TASK STATEMENT
Wherever the string "Highlights" appears in the records, return the line that holds it.

MATERIAL SUPPLIED
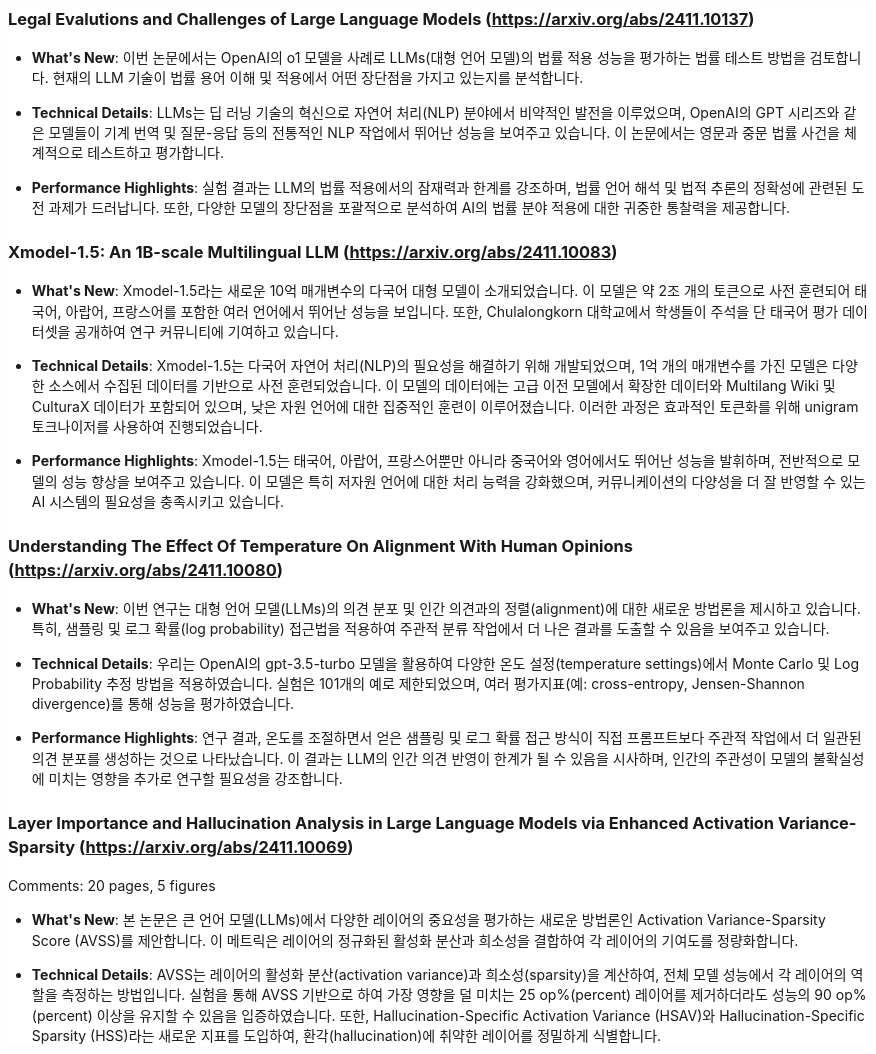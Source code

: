 

### Legal Evalutions and Challenges of Large Language Models (https://arxiv.org/abs/2411.10137)
- **What's New**: 이번 논문에서는 OpenAI의 o1 모델을 사례로 LLMs(대형 언어 모델)의 법률 적용 성능을 평가하는 법률 테스트 방법을 검토합니다. 현재의 LLM 기술이 법률 용어 이해 및 적용에서 어떤 장단점을 가지고 있는지를 분석합니다.

- **Technical Details**: LLMs는 딥 러닝 기술의 혁신으로 자연어 처리(NLP) 분야에서 비약적인 발전을 이루었으며, OpenAI의 GPT 시리즈와 같은 모델들이 기계 번역 및 질문-응답 등의 전통적인 NLP 작업에서 뛰어난 성능을 보여주고 있습니다. 이 논문에서는 영문과 중문 법률 사건을 체계적으로 테스트하고 평가합니다.

- **Performance Highlights**: 실험 결과는 LLM의 법률 적용에서의 잠재력과 한계를 강조하며, 법률 언어 해석 및 법적 추론의 정확성에 관련된 도전 과제가 드러납니다. 또한, 다양한 모델의 장단점을 포괄적으로 분석하여 AI의 법률 분야 적용에 대한 귀중한 통찰력을 제공합니다.



### Xmodel-1.5: An 1B-scale Multilingual LLM (https://arxiv.org/abs/2411.10083)
- **What's New**: Xmodel-1.5라는 새로운 10억 매개변수의 다국어 대형 모델이 소개되었습니다. 이 모델은 약 2조 개의 토큰으로 사전 훈련되어 태국어, 아랍어, 프랑스어를 포함한 여러 언어에서 뛰어난 성능을 보입니다. 또한, Chulalongkorn 대학교에서 학생들이 주석을 단 태국어 평가 데이터셋을 공개하여 연구 커뮤니티에 기여하고 있습니다.

- **Technical Details**: Xmodel-1.5는 다국어 자연어 처리(NLP)의 필요성을 해결하기 위해 개발되었으며, 1억 개의 매개변수를 가진 모델은 다양한 소스에서 수집된 데이터를 기반으로 사전 훈련되었습니다. 이 모델의 데이터에는 고급 이전 모델에서 확장한 데이터와 Multilang Wiki 및 CulturaX 데이터가 포함되어 있으며, 낮은 자원 언어에 대한 집중적인 훈련이 이루어졌습니다. 이러한 과정은 효과적인 토큰화를 위해 unigram 토크나이저를 사용하여 진행되었습니다.

- **Performance Highlights**: Xmodel-1.5는 태국어, 아랍어, 프랑스어뿐만 아니라 중국어와 영어에서도 뛰어난 성능을 발휘하며, 전반적으로 모델의 성능 향상을 보여주고 있습니다. 이 모델은 특히 저자원 언어에 대한 처리 능력을 강화했으며, 커뮤니케이션의 다양성을 더 잘 반영할 수 있는 AI 시스템의 필요성을 충족시키고 있습니다.



### Understanding The Effect Of Temperature On Alignment With Human Opinions (https://arxiv.org/abs/2411.10080)
- **What's New**: 이번 연구는 대형 언어 모델(LLMs)의 의견 분포 및 인간 의견과의 정렬(alignment)에 대한 새로운 방법론을 제시하고 있습니다. 특히, 샘플링 및 로그 확률(log probability) 접근법을 적용하여 주관적 분류 작업에서 더 나은 결과를 도출할 수 있음을 보여주고 있습니다.

- **Technical Details**: 우리는 OpenAI의 gpt-3.5-turbo 모델을 활용하여 다양한 온도 설정(temperature settings)에서 Monte Carlo 및 Log Probability 추정 방법을 적용하였습니다. 실험은 101개의 예로 제한되었으며, 여러 평가지표(예: cross-entropy, Jensen-Shannon divergence)를 통해 성능을 평가하였습니다.

- **Performance Highlights**: 연구 결과, 온도를 조절하면서 얻은 샘플링 및 로그 확률 접근 방식이 직접 프롬프트보다 주관적 작업에서 더 일관된 의견 분포를 생성하는 것으로 나타났습니다. 이 결과는 LLM의 인간 의견 반영이 한계가 될 수 있음을 시사하며, 인간의 주관성이 모델의 불확실성에 미치는 영향을 추가로 연구할 필요성을 강조합니다.



### Layer Importance and Hallucination Analysis in Large Language Models via Enhanced Activation Variance-Sparsity (https://arxiv.org/abs/2411.10069)
Comments:
          20 pages, 5 figures

- **What's New**: 본 논문은 큰 언어 모델(LLMs)에서 다양한 레이어의 중요성을 평가하는 새로운 방법론인 Activation Variance-Sparsity Score (AVSS)를 제안합니다. 이 메트릭은 레이어의 정규화된 활성화 분산과 희소성을 결합하여 각 레이어의 기여도를 정량화합니다.

- **Technical Details**: AVSS는 레이어의 활성화 분산(activation variance)과 희소성(sparsity)을 계산하여, 전체 모델 성능에서 각 레이어의 역할을 측정하는 방법입니다. 실험을 통해 AVSS 기반으로 하여 가장 영향을 덜 미치는 25	op%(percent) 레이어를 제거하더라도 성능의 90	op%(percent) 이상을 유지할 수 있음을 입증하였습니다. 또한, Hallucination-Specific Activation Variance (HSAV)와 Hallucination-Specific Sparsity (HSS)라는 새로운 지표를 도입하여, 환각(hallucination)에 취약한 레이어를 정밀하게 식별합니다.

PROBLEM SOLUTION
- **Performance Highlights**: 실험 결과는 LLM의 법률 적용에서의 잠재력과 한계를 강조하며, 법률 언어 해석 및 법적 추론의 정확성에 관련된 도전 과제가 드러납니다. 또한, 다양한 모델의 장단점을 포괄적으로 분석하여 AI의 법률 분야 적용에 대한 귀중한 통찰력을 제공합니다.
- **Performance Highlights**: Xmodel-1.5는 태국어, 아랍어, 프랑스어뿐만 아니라 중국어와 영어에서도 뛰어난 성능을 발휘하며, 전반적으로 모델의 성능 향상을 보여주고 있습니다. 이 모델은 특히 저자원 언어에 대한 처리 능력을 강화했으며, 커뮤니케이션의 다양성을 더 잘 반영할 수 있는 AI 시스템의 필요성을 충족시키고 있습니다.
- **Performance Highlights**: 연구 결과, 온도를 조절하면서 얻은 샘플링 및 로그 확률 접근 방식이 직접 프롬프트보다 주관적 작업에서 더 일관된 의견 분포를 생성하는 것으로 나타났습니다. 이 결과는 LLM의 인간 의견 반영이 한계가 될 수 있음을 시사하며, 인간의 주관성이 모델의 불확실성에 미치는 영향을 추가로 연구할 필요성을 강조합니다.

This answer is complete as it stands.